いつものようにロビンの家へ訪問すると、使用人から「今、ロビン様は、旦那様とグラナード侯爵様とお話中です。少しお待ち頂けますか?」と、ロビンの部屋ではなく応接室へ通された。
(お父様、ロビンとロビンのお父様にどんな御用だったのかしら。)
キャロラインは、ロビンの家に入り浸っているが、父が訪問しているのは珍しい。
待ちくたびれ、お手洗いに向かうと途中の執務室から、声が聞こえてきた。
「これは良い縁談だと思うよ。」
(ロビンのお父様の声だわ。だけど、縁談って•••。)
「娘は、きつい所もあるけれど、しっかり者で優しい子だと思うよ。身内贔屓だけどね。」
(お父様!きつい所もある、ってことは•••。)
妹のマリアは、やはり病弱ではあるが、穏やかでおっとりしたタイプだ。グラナード侯爵家には、キャロラインとマリアしか子どもはいない。

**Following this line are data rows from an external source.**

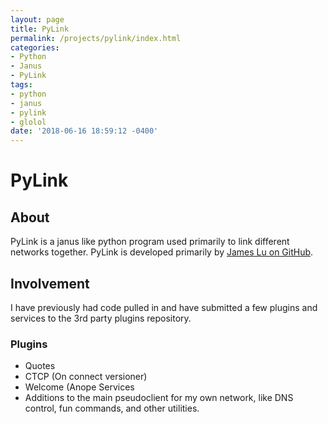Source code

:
 ```yaml
---
layout: page
title: PyLink
permalink: /projects/pylink/index.html
categories:
- Python
- Janus
- PyLink
tags:
- python
- janus
- pylink
- glolol
date: '2018-06-16 18:59:12 -0400'
---
```

# PyLink

## About
PyLink is a janus like python program used primarily to link different networks together. PyLink is developed primarily by [James Lu on GitHub](https://github.com/jlu5).

## Involvement

I have previously had code pulled in and have submitted a few plugins and services to the 3rd party plugins repository.

### Plugins

* Quotes
* CTCP (On connect versioner)
* Welcome (Anope Services
* Additions to the main pseudoclient for my own network, like DNS control, fun commands, and other utilities.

「キャロライン嬢は、ロビンとも親しいし、問題ないだろう。美しい子だしね。ロビン、どうかな。」
(やっぱり私のことだわ!)
キャロラインは浮き足立った。ロビンとずっと一緒にいられたら、どんなに幸せだろう。キャロラインは色恋には疎かったので、ロビンへの想いが恋心かは分からなかった。だが、婚約するならキャロラインの居場所である、ロビンが良いと願っていた。
「時期としても良いと思うよ。」
ロビンの父が、後押しするように言った。ロビンは十六歳、キャロラインは十八歳、婚約を結ぶ適齢期だ。
(ロビン、お願い。)
どうか、婚約を受けてほしい、と神に祈る。しかし、キャロラインの願いは、すぐ打ち砕かれてしまった。
「キャロラインは美しくはないだろう。」
「この婚約の話は無かったことに。」
聞き慣れた声で冷たく、撥ね付けるように語られた言葉に、全身が引き裂かれたような強い痛みを感じた。身体の奥底から冷え、手足の感覚が無い。その後の声は聞こえなくなってしまった。
キャロラインは、心の片隅に残っていた気力を引っ張り出し、クリスフォード家の使用人へ「体調が悪くなったので帰る」と伝えた。そこからどう帰ってきたかはよく覚えていない。気が付いたら、自分のベッドの中で泣いていた。先程まで分からなかった恋心をしっかりと自覚した時には、もう失恋してしまっていたのだから。